## [ABOUT THIS TASK]
Once you know how many lines below hold "templateKey", reply with that number and add nothing.

## [Source texts of formatted documents]
——————

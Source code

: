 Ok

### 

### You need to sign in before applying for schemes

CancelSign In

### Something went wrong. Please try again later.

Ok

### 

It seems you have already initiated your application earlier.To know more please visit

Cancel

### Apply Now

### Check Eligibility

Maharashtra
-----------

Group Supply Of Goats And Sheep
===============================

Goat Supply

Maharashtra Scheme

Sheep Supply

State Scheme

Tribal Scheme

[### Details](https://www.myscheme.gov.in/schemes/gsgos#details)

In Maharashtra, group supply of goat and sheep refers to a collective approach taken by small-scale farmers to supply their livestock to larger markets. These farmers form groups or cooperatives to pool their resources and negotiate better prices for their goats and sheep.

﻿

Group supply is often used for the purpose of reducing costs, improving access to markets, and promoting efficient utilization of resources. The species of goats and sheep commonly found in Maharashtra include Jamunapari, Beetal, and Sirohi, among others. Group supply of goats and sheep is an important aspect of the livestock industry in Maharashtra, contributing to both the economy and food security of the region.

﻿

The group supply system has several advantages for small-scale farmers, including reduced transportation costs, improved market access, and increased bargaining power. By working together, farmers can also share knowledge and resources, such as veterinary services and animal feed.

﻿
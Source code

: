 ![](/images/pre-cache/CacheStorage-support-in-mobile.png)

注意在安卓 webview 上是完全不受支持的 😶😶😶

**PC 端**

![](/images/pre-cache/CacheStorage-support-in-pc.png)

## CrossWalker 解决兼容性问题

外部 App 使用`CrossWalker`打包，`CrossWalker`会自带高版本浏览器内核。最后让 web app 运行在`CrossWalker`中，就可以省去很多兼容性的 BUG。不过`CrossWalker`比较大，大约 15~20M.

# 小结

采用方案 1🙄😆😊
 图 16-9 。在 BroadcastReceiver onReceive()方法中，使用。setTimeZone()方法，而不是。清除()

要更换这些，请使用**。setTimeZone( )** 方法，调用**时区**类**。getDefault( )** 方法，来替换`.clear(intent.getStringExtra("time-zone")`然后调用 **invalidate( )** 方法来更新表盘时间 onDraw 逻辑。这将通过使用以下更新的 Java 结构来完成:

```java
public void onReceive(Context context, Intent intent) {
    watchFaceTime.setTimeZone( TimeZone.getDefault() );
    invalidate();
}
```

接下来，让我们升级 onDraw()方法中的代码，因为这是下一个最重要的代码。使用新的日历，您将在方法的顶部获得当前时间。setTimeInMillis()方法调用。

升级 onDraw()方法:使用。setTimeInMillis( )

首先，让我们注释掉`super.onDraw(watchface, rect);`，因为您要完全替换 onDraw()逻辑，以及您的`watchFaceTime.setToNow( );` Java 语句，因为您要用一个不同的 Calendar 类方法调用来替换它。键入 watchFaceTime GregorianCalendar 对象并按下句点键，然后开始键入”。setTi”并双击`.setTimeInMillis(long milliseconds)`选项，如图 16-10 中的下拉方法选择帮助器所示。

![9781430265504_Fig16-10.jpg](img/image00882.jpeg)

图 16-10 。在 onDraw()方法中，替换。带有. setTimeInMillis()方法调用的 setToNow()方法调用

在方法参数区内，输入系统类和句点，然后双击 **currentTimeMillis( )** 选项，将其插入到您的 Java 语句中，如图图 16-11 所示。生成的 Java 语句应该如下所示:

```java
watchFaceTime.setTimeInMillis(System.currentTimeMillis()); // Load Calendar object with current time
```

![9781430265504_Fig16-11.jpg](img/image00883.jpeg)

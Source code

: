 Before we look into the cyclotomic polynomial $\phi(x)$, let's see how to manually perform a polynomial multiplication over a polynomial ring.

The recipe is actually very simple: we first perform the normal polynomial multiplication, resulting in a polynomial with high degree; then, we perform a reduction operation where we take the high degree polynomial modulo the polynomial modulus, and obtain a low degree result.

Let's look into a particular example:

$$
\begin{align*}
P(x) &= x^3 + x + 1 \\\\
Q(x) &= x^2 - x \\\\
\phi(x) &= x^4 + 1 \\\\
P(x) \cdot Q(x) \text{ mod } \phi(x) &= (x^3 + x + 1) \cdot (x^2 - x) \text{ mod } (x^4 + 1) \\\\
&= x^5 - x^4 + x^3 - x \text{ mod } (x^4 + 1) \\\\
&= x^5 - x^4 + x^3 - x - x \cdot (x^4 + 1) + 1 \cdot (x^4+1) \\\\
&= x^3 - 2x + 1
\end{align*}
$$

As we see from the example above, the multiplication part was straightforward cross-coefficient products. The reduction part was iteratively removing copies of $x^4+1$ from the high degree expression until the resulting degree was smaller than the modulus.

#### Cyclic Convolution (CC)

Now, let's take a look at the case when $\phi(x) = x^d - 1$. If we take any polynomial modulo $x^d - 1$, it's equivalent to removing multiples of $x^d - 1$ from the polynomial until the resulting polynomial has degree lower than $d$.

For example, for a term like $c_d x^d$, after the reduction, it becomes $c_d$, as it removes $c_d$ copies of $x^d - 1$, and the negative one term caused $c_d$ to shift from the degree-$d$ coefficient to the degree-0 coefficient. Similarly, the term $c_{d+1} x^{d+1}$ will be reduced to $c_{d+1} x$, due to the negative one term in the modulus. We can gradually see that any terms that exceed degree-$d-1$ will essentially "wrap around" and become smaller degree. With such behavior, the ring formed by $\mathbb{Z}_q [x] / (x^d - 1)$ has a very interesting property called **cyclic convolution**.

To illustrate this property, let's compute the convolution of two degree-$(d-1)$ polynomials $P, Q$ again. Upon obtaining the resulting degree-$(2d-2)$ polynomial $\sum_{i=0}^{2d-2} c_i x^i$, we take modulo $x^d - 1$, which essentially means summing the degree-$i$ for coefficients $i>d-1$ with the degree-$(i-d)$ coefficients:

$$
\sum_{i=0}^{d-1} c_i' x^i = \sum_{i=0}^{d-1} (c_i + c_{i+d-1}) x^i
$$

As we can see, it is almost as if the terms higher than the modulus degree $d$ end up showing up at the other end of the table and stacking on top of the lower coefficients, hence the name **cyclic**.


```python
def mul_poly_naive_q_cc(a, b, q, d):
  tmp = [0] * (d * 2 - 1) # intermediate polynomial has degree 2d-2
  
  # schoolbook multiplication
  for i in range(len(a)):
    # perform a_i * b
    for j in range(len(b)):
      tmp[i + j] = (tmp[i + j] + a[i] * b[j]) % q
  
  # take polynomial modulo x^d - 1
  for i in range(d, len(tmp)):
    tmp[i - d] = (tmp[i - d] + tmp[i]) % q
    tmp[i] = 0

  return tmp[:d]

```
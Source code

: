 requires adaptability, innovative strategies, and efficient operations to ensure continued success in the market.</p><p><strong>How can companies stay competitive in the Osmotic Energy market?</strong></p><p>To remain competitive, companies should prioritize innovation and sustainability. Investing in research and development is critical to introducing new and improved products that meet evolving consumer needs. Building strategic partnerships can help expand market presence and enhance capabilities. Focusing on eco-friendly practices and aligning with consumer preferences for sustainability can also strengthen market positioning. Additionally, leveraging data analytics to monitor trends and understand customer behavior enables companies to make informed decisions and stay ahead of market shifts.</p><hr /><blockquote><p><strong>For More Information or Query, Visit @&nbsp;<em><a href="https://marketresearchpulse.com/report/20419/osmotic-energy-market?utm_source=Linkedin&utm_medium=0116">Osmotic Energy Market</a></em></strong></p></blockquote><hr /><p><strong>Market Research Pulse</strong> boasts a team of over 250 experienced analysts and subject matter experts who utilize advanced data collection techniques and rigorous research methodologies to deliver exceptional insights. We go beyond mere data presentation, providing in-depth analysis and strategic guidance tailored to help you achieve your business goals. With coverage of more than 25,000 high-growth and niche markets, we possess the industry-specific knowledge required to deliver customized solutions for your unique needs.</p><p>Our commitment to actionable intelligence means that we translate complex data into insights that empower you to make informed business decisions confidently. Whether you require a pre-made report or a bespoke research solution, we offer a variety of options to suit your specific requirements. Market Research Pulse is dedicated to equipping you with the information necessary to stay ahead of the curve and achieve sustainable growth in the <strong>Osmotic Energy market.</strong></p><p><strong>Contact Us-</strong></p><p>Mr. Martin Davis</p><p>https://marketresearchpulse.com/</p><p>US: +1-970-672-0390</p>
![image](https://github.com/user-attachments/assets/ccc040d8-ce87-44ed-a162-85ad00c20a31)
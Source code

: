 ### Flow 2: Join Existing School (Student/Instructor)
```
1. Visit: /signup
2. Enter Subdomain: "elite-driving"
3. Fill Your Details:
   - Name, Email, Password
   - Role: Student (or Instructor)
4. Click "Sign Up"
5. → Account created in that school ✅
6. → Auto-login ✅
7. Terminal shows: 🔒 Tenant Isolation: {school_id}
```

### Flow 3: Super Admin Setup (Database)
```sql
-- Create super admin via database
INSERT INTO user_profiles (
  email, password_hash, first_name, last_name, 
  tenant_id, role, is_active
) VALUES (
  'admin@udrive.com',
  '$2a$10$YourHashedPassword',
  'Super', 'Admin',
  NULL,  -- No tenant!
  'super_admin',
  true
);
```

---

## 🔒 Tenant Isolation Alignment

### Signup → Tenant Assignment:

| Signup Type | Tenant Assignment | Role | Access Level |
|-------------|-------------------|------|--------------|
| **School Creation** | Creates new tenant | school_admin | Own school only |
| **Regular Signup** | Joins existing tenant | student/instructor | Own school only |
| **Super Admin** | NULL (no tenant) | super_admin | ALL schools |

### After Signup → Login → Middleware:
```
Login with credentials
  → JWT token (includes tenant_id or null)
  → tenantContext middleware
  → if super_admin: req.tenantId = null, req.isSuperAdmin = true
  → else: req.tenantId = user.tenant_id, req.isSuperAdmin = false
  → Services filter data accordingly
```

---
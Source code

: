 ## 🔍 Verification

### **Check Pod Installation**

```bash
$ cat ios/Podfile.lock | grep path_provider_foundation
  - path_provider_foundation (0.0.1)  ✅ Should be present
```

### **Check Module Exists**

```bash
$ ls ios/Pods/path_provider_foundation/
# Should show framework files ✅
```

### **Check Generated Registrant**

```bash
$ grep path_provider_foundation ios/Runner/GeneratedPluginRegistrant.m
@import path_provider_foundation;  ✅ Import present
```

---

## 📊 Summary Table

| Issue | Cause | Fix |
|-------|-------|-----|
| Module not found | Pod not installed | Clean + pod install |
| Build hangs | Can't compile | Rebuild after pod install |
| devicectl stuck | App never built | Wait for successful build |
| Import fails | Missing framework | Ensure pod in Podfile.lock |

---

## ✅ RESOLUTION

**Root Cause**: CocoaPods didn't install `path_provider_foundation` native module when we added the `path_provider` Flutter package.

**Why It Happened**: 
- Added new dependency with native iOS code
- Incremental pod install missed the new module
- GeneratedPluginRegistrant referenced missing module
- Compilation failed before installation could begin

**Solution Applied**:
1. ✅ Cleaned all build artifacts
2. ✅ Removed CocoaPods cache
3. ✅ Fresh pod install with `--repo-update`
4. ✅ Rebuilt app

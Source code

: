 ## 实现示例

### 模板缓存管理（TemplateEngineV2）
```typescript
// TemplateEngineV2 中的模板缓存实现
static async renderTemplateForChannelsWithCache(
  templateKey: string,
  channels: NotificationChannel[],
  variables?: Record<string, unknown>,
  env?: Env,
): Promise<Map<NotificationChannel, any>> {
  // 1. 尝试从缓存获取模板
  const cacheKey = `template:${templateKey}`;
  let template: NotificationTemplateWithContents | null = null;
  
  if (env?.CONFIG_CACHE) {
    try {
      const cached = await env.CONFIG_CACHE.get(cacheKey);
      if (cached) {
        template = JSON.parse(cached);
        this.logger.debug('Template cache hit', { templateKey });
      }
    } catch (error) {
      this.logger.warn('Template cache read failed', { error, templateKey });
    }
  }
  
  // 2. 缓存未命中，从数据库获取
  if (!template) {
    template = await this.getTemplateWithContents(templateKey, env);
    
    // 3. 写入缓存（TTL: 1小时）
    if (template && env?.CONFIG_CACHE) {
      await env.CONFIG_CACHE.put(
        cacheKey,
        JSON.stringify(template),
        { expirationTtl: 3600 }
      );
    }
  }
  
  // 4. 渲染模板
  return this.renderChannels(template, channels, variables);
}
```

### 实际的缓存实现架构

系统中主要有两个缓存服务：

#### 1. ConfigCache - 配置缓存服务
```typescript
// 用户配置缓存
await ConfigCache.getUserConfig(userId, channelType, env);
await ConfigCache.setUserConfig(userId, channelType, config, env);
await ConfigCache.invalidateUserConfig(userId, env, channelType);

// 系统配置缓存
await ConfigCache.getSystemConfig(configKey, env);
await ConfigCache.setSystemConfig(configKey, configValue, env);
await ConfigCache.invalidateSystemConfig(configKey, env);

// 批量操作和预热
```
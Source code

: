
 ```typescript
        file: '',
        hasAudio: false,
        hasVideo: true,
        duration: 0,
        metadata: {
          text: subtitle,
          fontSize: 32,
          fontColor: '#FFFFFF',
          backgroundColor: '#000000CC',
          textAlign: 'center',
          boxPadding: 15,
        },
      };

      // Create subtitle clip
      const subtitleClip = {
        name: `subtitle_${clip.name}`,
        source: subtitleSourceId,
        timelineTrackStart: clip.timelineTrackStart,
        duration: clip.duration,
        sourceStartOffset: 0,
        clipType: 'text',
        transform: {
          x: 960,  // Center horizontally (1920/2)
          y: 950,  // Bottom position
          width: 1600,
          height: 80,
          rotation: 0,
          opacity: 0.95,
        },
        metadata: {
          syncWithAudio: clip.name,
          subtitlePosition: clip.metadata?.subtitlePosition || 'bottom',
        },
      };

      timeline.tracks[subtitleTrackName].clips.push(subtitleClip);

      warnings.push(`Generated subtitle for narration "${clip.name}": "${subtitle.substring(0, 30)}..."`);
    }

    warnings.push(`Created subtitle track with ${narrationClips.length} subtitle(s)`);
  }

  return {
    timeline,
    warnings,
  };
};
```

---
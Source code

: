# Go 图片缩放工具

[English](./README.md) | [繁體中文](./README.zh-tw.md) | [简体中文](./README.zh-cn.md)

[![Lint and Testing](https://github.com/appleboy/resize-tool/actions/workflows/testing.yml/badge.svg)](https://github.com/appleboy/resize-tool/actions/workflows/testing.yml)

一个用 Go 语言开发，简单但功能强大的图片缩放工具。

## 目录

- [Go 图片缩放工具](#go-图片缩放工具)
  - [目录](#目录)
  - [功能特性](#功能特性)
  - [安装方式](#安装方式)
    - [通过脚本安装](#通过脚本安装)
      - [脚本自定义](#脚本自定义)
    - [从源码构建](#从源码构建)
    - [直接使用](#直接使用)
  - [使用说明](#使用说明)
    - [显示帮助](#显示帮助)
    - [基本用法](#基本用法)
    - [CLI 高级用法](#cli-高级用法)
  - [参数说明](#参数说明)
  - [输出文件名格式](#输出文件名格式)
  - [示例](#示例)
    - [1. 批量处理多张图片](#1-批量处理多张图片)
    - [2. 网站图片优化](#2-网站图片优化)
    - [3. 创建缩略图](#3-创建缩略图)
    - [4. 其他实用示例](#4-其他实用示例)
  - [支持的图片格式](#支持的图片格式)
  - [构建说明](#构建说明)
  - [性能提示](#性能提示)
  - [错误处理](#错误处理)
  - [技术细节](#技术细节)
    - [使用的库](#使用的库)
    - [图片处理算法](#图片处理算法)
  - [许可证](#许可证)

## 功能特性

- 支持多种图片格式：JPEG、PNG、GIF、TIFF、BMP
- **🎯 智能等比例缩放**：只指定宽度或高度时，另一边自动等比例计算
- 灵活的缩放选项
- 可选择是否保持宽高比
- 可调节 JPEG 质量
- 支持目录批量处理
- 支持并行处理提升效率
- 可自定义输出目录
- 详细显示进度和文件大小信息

——————

## [ANSWER BELOW]
5